* _Data shown_

※

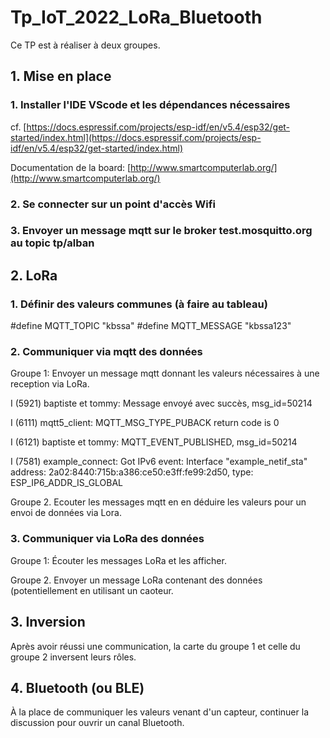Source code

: # Tp_IoT_2022_LoRa_Bluetooth

Ce TP est à réaliser à deux groupes.

## 1. Mise en place

### 1. Installer l'IDE VScode et les dépendances nécessaires

cf. [https://docs.espressif.com/projects/esp-idf/en/v5.4/esp32/get-started/index.html](https://docs.espressif.com/projects/esp-idf/en/v5.4/esp32/get-started/index.html)

Documentation de la board: [http://www.smartcomputerlab.org/](http://www.smartcomputerlab.org/)

### 2. Se connecter sur un point d'accès Wifi

### 3. Envoyer un message mqtt sur le broker test.mosquitto.org au topic tp/alban

## 2. LoRa

### 1. Définir des valeurs communes (à faire au tableau)

 #define MQTT_TOPIC "kbssa"
 #define MQTT_MESSAGE "kbssa123"

### 2. Communiquer via mqtt des données

Groupe 1: Envoyer un message mqtt donnant les valeurs nécessaires à une reception via LoRa.

I (5921) baptiste et tommy: Message envoyé avec succès, msg_id=50214

I (6111) mqtt5_client: MQTT_MSG_TYPE_PUBACK return code is 0

I (6121) baptiste et tommy: MQTT_EVENT_PUBLISHED, msg_id=50214

I (7581) example_connect: Got IPv6 event: Interface "example_netif_sta" address: 2a02:8440:715b:a386:ce50:e3ff:fe99:2d50, type: ESP_IP6_ADDR_IS_GLOBAL

Groupe 2. Ecouter les messages mqtt en en déduire les valeurs pour un envoi de données via Lora.



### 3. Communiquer via LoRa des données

Groupe 1: Écouter les messages LoRa et les afficher.

Groupe 2. Envoyer un message LoRa contenant des données (potentiellement en utilisant un caoteur.

## 3. Inversion

Après avoir réussi une communication, la carte du groupe 1 et celle du groupe 2 inversent leurs rôles.

## 4. Bluetooth (ou BLE)

À la place de communiquer les valeurs venant d'un capteur, continuer la discussion pour ouvrir un canal Bluetooth.


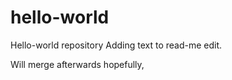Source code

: # hello-world
Hello-world repository 
Adding text to read-me edit.

Will merge afterwards hopefully,
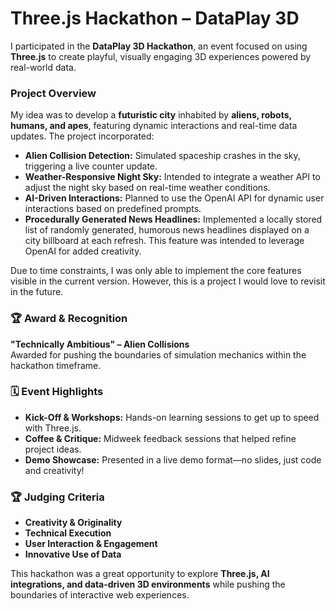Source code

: # Three.js Hackathon – DataPlay 3D  

I participated in the **DataPlay 3D Hackathon**, an event focused on using **Three.js** to create playful, visually engaging 3D experiences powered by real-world data.  

### Project Overview  
My idea was to develop a **futuristic city** inhabited by **aliens, robots, humans, and apes**, featuring dynamic interactions and real-time data updates. The project incorporated:  

- **Alien Collision Detection:** Simulated spaceship crashes in the sky, triggering a live counter update.  
- **Weather-Responsive Night Sky:** Intended to integrate a weather API to adjust the night sky based on real-time weather conditions.  
- **AI-Driven Interactions:** Planned to use the OpenAI API for dynamic user interactions based on predefined prompts.  
- **Procedurally Generated News Headlines:** Implemented a locally stored list of randomly generated, humorous news headlines displayed on a city billboard at each refresh. This feature was intended to leverage OpenAI for added creativity.  

Due to time constraints, I was only able to implement the core features visible in the current version. However, this is a project I would love to revisit in the future.  

### 🏆 Award & Recognition  
**"Technically Ambitious" – Alien Collisions**  
Awarded for pushing the boundaries of simulation mechanics within the hackathon timeframe.  

### 🗓️ Event Highlights  
- **Kick-Off & Workshops:** Hands-on learning sessions to get up to speed with Three.js.  
- **Coffee & Critique:** Midweek feedback sessions that helped refine project ideas.  
- **Demo Showcase:** Presented in a live demo format—no slides, just code and creativity!  

### 🏆 Judging Criteria  
- **Creativity & Originality**  
- **Technical Execution**  
- **User Interaction & Engagement**  
- **Innovative Use of Data**  

This hackathon was a great opportunity to explore **Three.js, AI integrations, and data-driven 3D environments** while pushing the boundaries of interactive web experiences.  
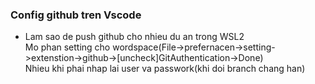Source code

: ### Config github tren Vscode

* Lam sao de push github cho nhieu du an trong WSL2  
 Mo phan setting cho wordspace(File->prefernacen->setting->extenstion->github->[uncheck]GitAuthentication->Done)  
  Nhieu khi phai nhap lai user va passwork(khi doi branch chang han)  
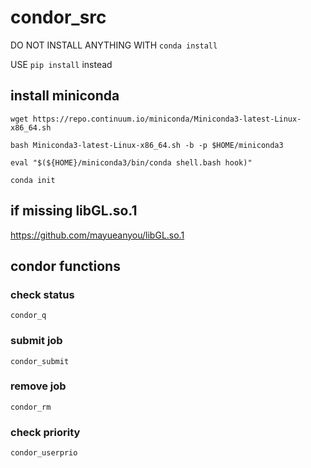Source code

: # condor_src

DO NOT INSTALL ANYTHING WITH   `conda install`

USE `pip install` instead

## install miniconda

`wget https://repo.continuum.io/miniconda/Miniconda3-latest-Linux-x86_64.sh`

`bash Miniconda3-latest-Linux-x86_64.sh -b -p $HOME/miniconda3`

`eval "$(${HOME}/miniconda3/bin/conda shell.bash hook)"`

`conda init`

## if missing libGL.so.1

https://github.com/mayueanyou/libGL.so.1 

## condor functions

### check status

`condor_q`

### submit job

`condor_submit`

### remove job

`condor_rm`

### check priority 

`condor_userprio`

※

* _Work item_
Return the whole of the material above exactly, with no picture carried over.

* _Task response_
Source code

: # Tp_IoT_2022_LoRa_Bluetooth

Ce TP est à réaliser à deux groupes.

## 1. Mise en place

### 1. Installer l'IDE VScode et les dépendances nécessaires

cf. [https://docs.espressif.com/projects/esp-idf/en/v5.4/esp32/get-started/index.html](https://docs.espressif.com/projects/esp-idf/en/v5.4/esp32/get-started/index.html)

Documentation de la board: [http://www.smartcomputerlab.org/](http://www.smartcomputerlab.org/)

### 2. Se connecter sur un point d'accès Wifi

### 3. Envoyer un message mqtt sur le broker test.mosquitto.org au topic tp/alban

## 2. LoRa

### 1. Définir des valeurs communes (à faire au tableau)

 #define MQTT_TOPIC "kbssa"
 #define MQTT_MESSAGE "kbssa123"

### 2. Communiquer via mqtt des données

Groupe 1: Envoyer un message mqtt donnant les valeurs nécessaires à une reception via LoRa.

I (5921) baptiste et tommy: Message envoyé avec succès, msg_id=50214

I (6111) mqtt5_client: MQTT_MSG_TYPE_PUBACK return code is 0

I (6121) baptiste et tommy: MQTT_EVENT_PUBLISHED, msg_id=50214

I (7581) example_connect: Got IPv6 event: Interface "example_netif_sta" address: 2a02:8440:715b:a386:ce50:e3ff:fe99:2d50, type: ESP_IP6_ADDR_IS_GLOBAL

Groupe 2. Ecouter les messages mqtt en en déduire les valeurs pour un envoi de données via Lora.



### 3. Communiquer via LoRa des données

Groupe 1: Écouter les messages LoRa et les afficher.

Groupe 2. Envoyer un message LoRa contenant des données (potentiellement en utilisant un caoteur.

## 3. Inversion

Après avoir réussi une communication, la carte du groupe 1 et celle du groupe 2 inversent leurs rôles.

## 4. Bluetooth (ou BLE)

À la place de communiquer les valeurs venant d'un capteur, continuer la discussion pour ouvrir un canal Bluetooth.


Source code

: # hello-world
Hello-world repository 
Adding text to read-me edit.

Will merge afterwards hopefully,
Source code

: # Three.js Hackathon – DataPlay 3D  

I participated in the **DataPlay 3D Hackathon**, an event focused on using **Three.js** to create playful, visually engaging 3D experiences powered by real-world data.  

### Project Overview  
My idea was to develop a **futuristic city** inhabited by **aliens, robots, humans, and apes**, featuring dynamic interactions and real-time data updates. The project incorporated:  

- **Alien Collision Detection:** Simulated spaceship crashes in the sky, triggering a live counter update.  
- **Weather-Responsive Night Sky:** Intended to integrate a weather API to adjust the night sky based on real-time weather conditions.  
- **AI-Driven Interactions:** Planned to use the OpenAI API for dynamic user interactions based on predefined prompts.  
- **Procedurally Generated News Headlines:** Implemented a locally stored list of randomly generated, humorous news headlines displayed on a city billboard at each refresh. This feature was intended to leverage OpenAI for added creativity.  

Due to time constraints, I was only able to implement the core features visible in the current version. However, this is a project I would love to revisit in the future.  

### 🏆 Award & Recognition  
**"Technically Ambitious" – Alien Collisions**  
Awarded for pushing the boundaries of simulation mechanics within the hackathon timeframe.  

### 🗓️ Event Highlights  
- **Kick-Off & Workshops:** Hands-on learning sessions to get up to speed with Three.js.  
- **Coffee & Critique:** Midweek feedback sessions that helped refine project ideas.  
- **Demo Showcase:** Presented in a live demo format—no slides, just code and creativity!  

### 🏆 Judging Criteria  
- **Creativity & Originality**  
- **Technical Execution**  
- **User Interaction & Engagement**  
- **Innovative Use of Data**  

This hackathon was a great opportunity to explore **Three.js, AI integrations, and data-driven 3D environments** while pushing the boundaries of interactive web experiences.  
Source code

: ### Config github tren Vscode

* Lam sao de push github cho nhieu du an trong WSL2  
 Mo phan setting cho wordspace(File->prefernacen->setting->extenstion->github->[uncheck]GitAuthentication->Done)  
  Nhieu khi phai nhap lai user va passwork(khi doi branch chang han)  
Source code

: # condor_src

DO NOT INSTALL ANYTHING WITH   `conda install`

USE `pip install` instead

## install miniconda

`wget https://repo.continuum.io/miniconda/Miniconda3-latest-Linux-x86_64.sh`

`bash Miniconda3-latest-Linux-x86_64.sh -b -p $HOME/miniconda3`

`eval "$(${HOME}/miniconda3/bin/conda shell.bash hook)"`

`conda init`

## if missing libGL.so.1

https://github.com/mayueanyou/libGL.so.1 

## condor functions

### check status

`condor_q`

### submit job

`condor_submit`

### remove job

`condor_rm`

### check priority 

`condor_userprio`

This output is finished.